Common Ground Modeling in XAI

Brief Introduction

“Artificial Intelligence” – a term that, since the rise of deep neural networks, has shaken off its stuffy cobwebs of good old-fashioned AI — (GOFAI) which has become just that, old fashioned — has become the focus of research and development in companies and universities alike. With good reason, I might add (I won’t bore you with accolades or headlines from pop-science articles).

Mixed-in with those cobwebs of GOFAI is cognitive architectures. Born out of expert systems from from the GOFAI archives, cognitive architectures were (and still are) developed as a means of unifying research in cognitive science. The (rough) idea was that was to model human cognition in a common framework (architecture) so that theories from across Psychology, Neuroscience, and Linguistics could be unified within a single ontology. That hasn’t quite happened. Yet.

So why does AI (machine learning) and cognitive architectures belong in the same blog post? There are probably a bunch of reasons but I’m not going write them all down. The one I do want to talk about is:

At the end of the day, the AI consumer is us, the humans, the cognizers – and if we are going to work with/for AI in the (probably) not-too-distant future then we probably want a way to interact with them, to understand them, or communicate with them. And that brief intro is the motivation behind Explainable Artificial Intelligence – we need to understand why they do what they do, why they make the decisions they make.

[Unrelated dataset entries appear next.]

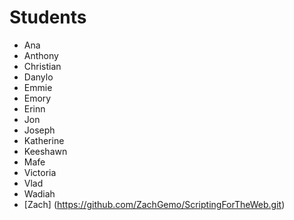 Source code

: # Students

- Ana
- Anthony
- Christian
- Danylo
- Emmie
- Emory
- Erinn
- Jon
- Joseph
- Katherine
- Keeshawn
- Mafe
- Victoria
- Vlad
- Wadiah
- [Zach] (https://github.com/ZachGemo/ScriptingForTheWeb.git)
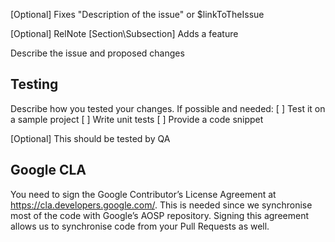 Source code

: [Optional] Fixes "Description of the issue" or $linkToTheIssue

[Optional] RelNote [Section\Subsection] Adds a feature

Describe the issue and proposed changes

## Testing

Describe how you tested your changes. If possible and needed:
[ ] Test it on a sample project
[ ] Write unit tests
[ ] Provide a code snippet

[Optional] This should be tested by QA

## Google CLA
You need to sign the Google Contributor’s License Agreement at https://cla.developers.google.com/.
This is needed since we synchronise most of the code with Google’s AOSP repository. Signing this agreement allows us to synchronise code from your Pull Requests as well.
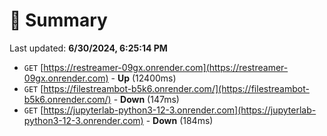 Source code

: # 📖 Summary
Last updated: **6/30/2024, 6:25:14 PM**

- `GET` [https://restreamer-09gx.onrender.com](https://restreamer-09gx.onrender.com) - **Up** (12400ms)
- `GET` [https://filestreambot-b5k6.onrender.com/](https://filestreambot-b5k6.onrender.com/) - **Down** (147ms)
- `GET` [https://jupyterlab-python3-12-3.onrender.com](https://jupyterlab-python3-12-3.onrender.com) - **Down** (184ms)
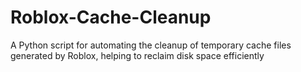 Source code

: # Roblox-Cache-Cleanup
A Python script for automating the cleanup of temporary cache files generated by Roblox, helping to reclaim disk space efficiently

One Problem, 2 Mental Models (Common Ground Modeling)

While many solutions for XAI are about introspecting upon the network (see this pdf), generating information about the internal states of the network only addresses half of the communication problem. Common Ground Modeling is about is about understanding the mental model of the AI and the mental model of the human (us!). In common ground modeling we model both the AI and the human in a common framework, and introspect upon both. An example of the output of the common ground salience technique is illustrated in Figure 1.

Figure 1 : Common Ground Cognitive Salience of Network (left) and human model (right) for two sub-tasks in simple StarCraft II mini-mission. In this work we trained a Reinforcement Learner to play a simple 2-beacon task in StarCraft II. We supervise learn the model of the RL and reinforcement learn a cognitive model in a common framework. We identify that the network has no concept of “blocking”, which results in a control problem (crashing into the wrong beacon in the blocking case). Our salience technique allows us to directly compare the AI mental model to the Human mental model.

Why a Cognitive Model?

Let’s use the 2-beacon task in StarCraft II as an example. This mini-game represents a two-choice task either for the orange beacon (high reward, stochastic 1-5) or the green beacon (low reward, stochastic 1-3). The game requires a control element: moving the character to the beacon of choice by clicking the mouse at the desired location on the screen. Clicking on the screen will cause the character to move from its present location to the click location in a straight line. As soon as the character enters the zone of one of the targets, the round will end, and the reward will be given, and a new round is generated. The configuration of the beacons may require multiple clicks to move the character around one beacon in order to arrive at the alternate beacon.

As it turns out, humans exhibit very reliable learning patterns in n-choice tasks with stochastic rewards and we can very reliably predict human performance with a cognitive model. In Figure 2 (below) we illustrate the how certain memory constraints (recency and frequency) affect human decision making. After a period of exploration, a perfectly rational player would choose orange beacon on every round. Although the orange beacon may randomly have a lower payout than the green beacon, it’s expected value is higher because on average it produces higher reward. The blue line in the figure shows how optimal the model would be without cognitive constraints responsible for recency and frequency effects, and the orange line in the figure shows the exact same model when memory retrieval is affected by recency and frequency.

Figure 2. Model of 2-choice beacon task. Blue line illustrates percent optimal choice without cognitive effects and orange line illustrates percent optimal choice with cognitive effects. The cognitive model predicts that some human performers will continue to “explore” the targets. [Model is a instance-based learning model in the popular cognitive architecture, ACT-R]

As it turns out, there are a lot of predictable cognitive constraints that affect our decision making and task performance. Cognitive scientists develop and use cognitive architectures and cognitive models as scientific explanations of the human mind.

Common Ground Modeling

Ok, so we use cognitive models to predict human performance. Check.